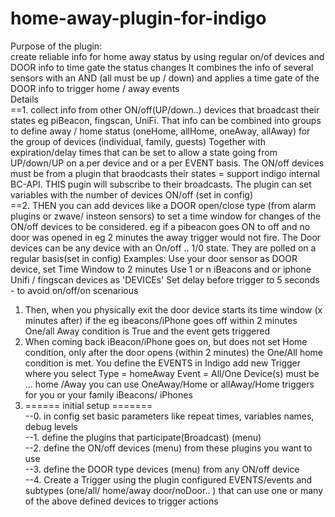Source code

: # home-away-plugin-for-indigo

Purpose of the plugin:  
create reliable info for home away status by using regular on/of devices and DOOR info to time gate the status changes
It combines the info of several sensors with an AND (all must be up / down) and applies a time gate of the DOOR info to trigger 
home / away events  
Details    
==1. collect info from other ON/off(UP/down..) devices that broadcast their states eg piBeacon, fingscan, UniFi.
That info can be combined into groups to define away / home status (oneHome, allHome, oneAway, allAway) for the group of devices (individual, family, guests)
Together with expiration/delay times that can be set to allow a state going from UP/down/UP on a per device and or a per EVENT basis.
The ON/off devices must be from a plugin that braodcasts their states = support indigo internal BC-API. THIS pugin will subscribe to their broadcasts.
The plugin can set variables with the number of devices ON/off (set in config)   
==2. THEN you can add devices like a DOOR open/close type (from alarm plugins or zwave/ insteon sensors) to set a time window for changes of the ON/off devices to be considered.
eg if a pibeacon goes ON to off and no door was opened in eg  2 minutes the away trigger would not fire.
The Door devices can be any device with an On/off .. 1/0 state. They are polled on a regular basis(set in config)
Examples:
Use your door sensor as DOOR device, set Time Window to 2 minutes
Use 1 or n iBeacons and or iphone Unifi / fingscan devices as 'DEVICEs'
Set delay before trigger to 5 seconds - to avoid on/off/on scenarious
1. Then, when you physically exit the door device starts its time window (x minutes after)
if the eg ibeacons/iPhone goes off within  2 minutes One/all Away condition is True and the event gets triggered
2. When coming back iBeacon/iPhone goes on, but does not set Home condition, only after the door opens (within 2 minutes) the One/All home condition is met.
You define the EVENTS in Indigo add new Trigger where you select 
Type = homeAway
Event = All/One Device(s) must be ... home /Away
you can use OneAway/Home or allAway/Home triggers for you or your family iBeacons/ iPhones  
3. ====== initial setup =======   
--0. in config set basic parameters like repeat times, variables names, debug levels  
--1. define the plugins that participate(Broadcast)  (menu)  
--2. define the ON/off devices (menu) from these plugins you want to use  
--3. define the DOOR type devices (menu) from any ON/off device  
--4. Create a Trigger using the plugin configured EVENTS/events and subtypes (one/all/ home/away door/noDoor.. ) that can use one or many of the above defined devices to trigger actions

--- --- ---

**YOUR GOAL**. Although the records contain pictures, only their text should be repeated, exactly as it appears.

**SOLUTION BELOW**.
Source code

: # home-away-plugin-for-indigo

Purpose of the plugin:  
create reliable info for home away status by using regular on/of devices and DOOR info to time gate the status changes
It combines the info of several sensors with an AND (all must be up / down) and applies a time gate of the DOOR info to trigger 
home / away events  
Details    
==1. collect info from other ON/off(UP/down..) devices that broadcast their states eg piBeacon, fingscan, UniFi.
That info can be combined into groups to define away / home status (oneHome, allHome, oneAway, allAway) for the group of devices (individual, family, guests)
Together with expiration/delay times that can be set to allow a state going from UP/down/UP on a per device and or a per EVENT basis.
The ON/off devices must be from a plugin that braodcasts their states = support indigo internal BC-API. THIS pugin will subscribe to their broadcasts.
The plugin can set variables with the number of devices ON/off (set in config)   
==2. THEN you can add devices like a DOOR open/close type (from alarm plugins or zwave/ insteon sensors) to set a time window for changes of the ON/off devices to be considered.
eg if a pibeacon goes ON to off and no door was opened in eg  2 minutes the away trigger would not fire.
The Door devices can be any device with an On/off .. 1/0 state. They are polled on a regular basis(set in config)
Examples:
Use your door sensor as DOOR device, set Time Window to 2 minutes
Use 1 or n iBeacons and or iphone Unifi / fingscan devices as 'DEVICEs'
Set delay before trigger to 5 seconds - to avoid on/off/on scenarious
1. Then, when you physically exit the door device starts its time window (x minutes after)
if the eg ibeacons/iPhone goes off within  2 minutes One/all Away condition is True and the event gets triggered
2. When coming back iBeacon/iPhone goes on, but does not set Home condition, only after the door opens (within 2 minutes) the One/All home condition is met.
You define the EVENTS in Indigo add new Trigger where you select 
Type = homeAway
Event = All/One Device(s) must be ... home /Away
you can use OneAway/Home or allAway/Home triggers for you or your family iBeacons/ iPhones  
3. ====== initial setup =======   
--0. in config set basic parameters like repeat times, variables names, debug levels  
--1. define the plugins that participate(Broadcast)  (menu)  
--2. define the ON/off devices (menu) from these plugins you want to use  
--3. define the DOOR type devices (menu) from any ON/off device  
--4. Create a Trigger using the plugin configured EVENTS/events and subtypes (one/all/ home/away door/noDoor.. ) that can use one or many of the above defined devices to trigger actions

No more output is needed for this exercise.